Ashland now operates through five reportable segments: Ashland Aqualon Functional Ingredients, previously Hercules’ Aqualon Group; Ashland Hercules Water Technologies, which includes the former Hercules’ Paper Technologies and Ventures segment as well as Ashland’s former Water Technologies segment; Ashland Performance Materials; Ashland Consumer Markets (Valvoline); and Ashland Distribution.
Financial information about these segments for each of the fiscal years in the three-year period ended September 30, 2009, is set forth in Note Q of “Notes to Consolidated Financial Statements” in this annual report on Form 10-K.
Ashland Aqualon Functional Ingredients is one of the world’s largest producers of cellulose ethers and pale wood rosin derivatives. It provides specialty additives and functional ingredients that manage the physical properties of aqueous (water-based) and nonaqueous systems. Many of its products are derived from renewable and natural raw materials and perform in a wide variety of applications.
Ashland Hercules Water Technologies is a leading global producer of papermaking chemicals and a leading specialty chemicals supplier to the pulp, paper, commercial and institutional, food and beverage, chemical, mining and municipal markets. Its process, water treatment and functional chemistries are used to improve operational efficiencies, enhance product quality, protect plant assets, and ensure environmental compliance.
Ashland Performance Materials is a global leader in unsaturated polyester resins and vinyl ester resins. In addition, it provides customers with leading technologies in gelcoats, pressure-sensitive and structural adhesives, and metal casting consumables and design services.
Ashland Consumer Markets, which includes the Valvoline® family of products and services, is a leading innovator, marketer and supplier of high-performing automotive lubricants, chemicals and appearance products. Valvoline, the world’s first lubricating oil, is the number three passenger car motor oil brand, and Valvoline Instant Oil Change represents the number two quick-lube franchise in the United States.

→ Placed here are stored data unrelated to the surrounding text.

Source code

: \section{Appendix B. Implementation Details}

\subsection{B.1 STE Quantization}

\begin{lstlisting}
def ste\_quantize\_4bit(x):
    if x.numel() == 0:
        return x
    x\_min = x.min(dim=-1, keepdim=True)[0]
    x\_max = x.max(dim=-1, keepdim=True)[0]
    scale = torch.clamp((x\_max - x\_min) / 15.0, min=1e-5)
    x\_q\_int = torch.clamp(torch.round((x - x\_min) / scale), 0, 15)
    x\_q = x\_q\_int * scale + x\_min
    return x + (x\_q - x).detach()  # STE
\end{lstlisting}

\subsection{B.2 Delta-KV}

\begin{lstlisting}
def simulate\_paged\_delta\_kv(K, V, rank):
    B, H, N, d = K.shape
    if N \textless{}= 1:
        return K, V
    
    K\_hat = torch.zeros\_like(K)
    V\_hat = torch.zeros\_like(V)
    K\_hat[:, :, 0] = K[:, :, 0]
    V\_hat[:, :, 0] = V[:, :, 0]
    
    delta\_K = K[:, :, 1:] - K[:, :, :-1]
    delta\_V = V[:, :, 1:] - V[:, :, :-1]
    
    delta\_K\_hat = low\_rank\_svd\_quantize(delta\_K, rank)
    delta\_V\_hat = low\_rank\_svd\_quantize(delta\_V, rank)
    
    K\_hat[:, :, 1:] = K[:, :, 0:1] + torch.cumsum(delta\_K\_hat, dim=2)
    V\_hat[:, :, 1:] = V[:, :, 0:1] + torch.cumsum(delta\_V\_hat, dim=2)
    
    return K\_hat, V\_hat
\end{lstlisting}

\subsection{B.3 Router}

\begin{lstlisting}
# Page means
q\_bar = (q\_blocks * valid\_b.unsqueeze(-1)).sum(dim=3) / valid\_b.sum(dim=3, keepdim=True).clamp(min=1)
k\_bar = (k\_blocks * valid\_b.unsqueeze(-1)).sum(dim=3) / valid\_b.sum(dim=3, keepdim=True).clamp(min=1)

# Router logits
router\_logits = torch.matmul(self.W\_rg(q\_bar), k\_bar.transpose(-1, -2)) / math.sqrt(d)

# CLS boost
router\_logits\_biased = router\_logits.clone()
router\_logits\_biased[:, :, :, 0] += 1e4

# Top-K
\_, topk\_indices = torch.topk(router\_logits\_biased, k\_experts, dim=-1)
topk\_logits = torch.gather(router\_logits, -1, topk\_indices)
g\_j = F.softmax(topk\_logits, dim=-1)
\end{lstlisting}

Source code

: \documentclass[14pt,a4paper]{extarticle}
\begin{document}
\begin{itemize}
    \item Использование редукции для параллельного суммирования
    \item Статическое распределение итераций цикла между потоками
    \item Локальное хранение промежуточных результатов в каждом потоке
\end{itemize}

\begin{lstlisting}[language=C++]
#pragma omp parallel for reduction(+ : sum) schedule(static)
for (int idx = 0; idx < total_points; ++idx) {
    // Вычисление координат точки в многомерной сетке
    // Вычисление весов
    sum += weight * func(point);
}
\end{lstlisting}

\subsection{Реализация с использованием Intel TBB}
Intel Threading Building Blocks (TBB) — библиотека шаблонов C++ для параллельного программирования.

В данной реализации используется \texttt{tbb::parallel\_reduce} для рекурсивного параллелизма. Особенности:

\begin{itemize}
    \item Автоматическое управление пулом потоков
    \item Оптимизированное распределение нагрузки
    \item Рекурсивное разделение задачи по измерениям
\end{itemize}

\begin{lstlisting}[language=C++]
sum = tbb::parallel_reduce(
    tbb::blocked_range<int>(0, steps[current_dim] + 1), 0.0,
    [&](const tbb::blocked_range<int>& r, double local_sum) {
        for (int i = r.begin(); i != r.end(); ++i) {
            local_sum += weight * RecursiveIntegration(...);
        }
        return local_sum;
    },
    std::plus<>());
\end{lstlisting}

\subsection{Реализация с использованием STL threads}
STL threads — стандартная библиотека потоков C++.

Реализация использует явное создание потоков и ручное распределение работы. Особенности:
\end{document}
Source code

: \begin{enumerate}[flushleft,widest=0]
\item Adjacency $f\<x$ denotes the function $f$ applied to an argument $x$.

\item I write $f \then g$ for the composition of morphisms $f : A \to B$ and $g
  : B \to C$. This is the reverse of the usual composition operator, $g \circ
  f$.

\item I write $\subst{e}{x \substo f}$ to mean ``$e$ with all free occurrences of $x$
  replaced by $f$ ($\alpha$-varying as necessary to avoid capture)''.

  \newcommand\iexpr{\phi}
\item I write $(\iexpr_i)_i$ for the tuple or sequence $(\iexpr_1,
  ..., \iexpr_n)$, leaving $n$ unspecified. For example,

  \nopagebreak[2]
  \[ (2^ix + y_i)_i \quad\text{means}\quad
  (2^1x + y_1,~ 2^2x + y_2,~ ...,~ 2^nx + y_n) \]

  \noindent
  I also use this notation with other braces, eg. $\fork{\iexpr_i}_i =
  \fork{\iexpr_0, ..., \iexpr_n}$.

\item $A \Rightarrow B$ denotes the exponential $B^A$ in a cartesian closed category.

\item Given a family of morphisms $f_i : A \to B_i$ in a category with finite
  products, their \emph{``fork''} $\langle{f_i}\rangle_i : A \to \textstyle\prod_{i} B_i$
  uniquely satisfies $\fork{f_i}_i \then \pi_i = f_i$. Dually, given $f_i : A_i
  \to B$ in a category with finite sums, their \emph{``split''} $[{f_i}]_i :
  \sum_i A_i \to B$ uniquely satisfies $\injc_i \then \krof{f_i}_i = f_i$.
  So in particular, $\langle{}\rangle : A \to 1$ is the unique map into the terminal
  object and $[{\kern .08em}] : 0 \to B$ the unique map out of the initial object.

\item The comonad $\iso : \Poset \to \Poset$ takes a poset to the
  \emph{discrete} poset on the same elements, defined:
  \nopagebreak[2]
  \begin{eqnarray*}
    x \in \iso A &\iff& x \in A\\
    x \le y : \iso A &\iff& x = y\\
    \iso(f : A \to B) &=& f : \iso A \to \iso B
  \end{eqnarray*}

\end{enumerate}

Ashland Distribution is a leading plastics and chemicals distributor in North America. It distributes chemicals, plastics and composite raw materials in North America, as well as plastics in Europe and China. Ashland Distribution also provides environmental services in North America, including hazardous and nonhazardous waste collection, recovery, recycling and disposal services.
At September 30, 2009, Ashland and its consolidated subsidiaries had approximately 14,700 employees (excluding contract employees).
Available Information — Ashland’s Internet address is http://www.ashland.com. On this website, Ashland makes available, free of charge, its annual reports on Form 10-K, quarterly reports on Form 10-Q, current reports on Form 8-K and any amendments to those reports as well as any beneficial ownership reports of officers and directors filed electronically on Forms 3, 4 and 5. All such reports will be available as soon as reasonably practicable after Ashland electronically files such material with, or furnishes such material to, the Securities and Exchange Commission (“SEC”). Ashland also makes available free of charge on its website, its Corporate Governance Guidelines; Board Committee Charters; Director Independence Standards; and its code of business conduct which applies to Ashland’s directors, officers and employees.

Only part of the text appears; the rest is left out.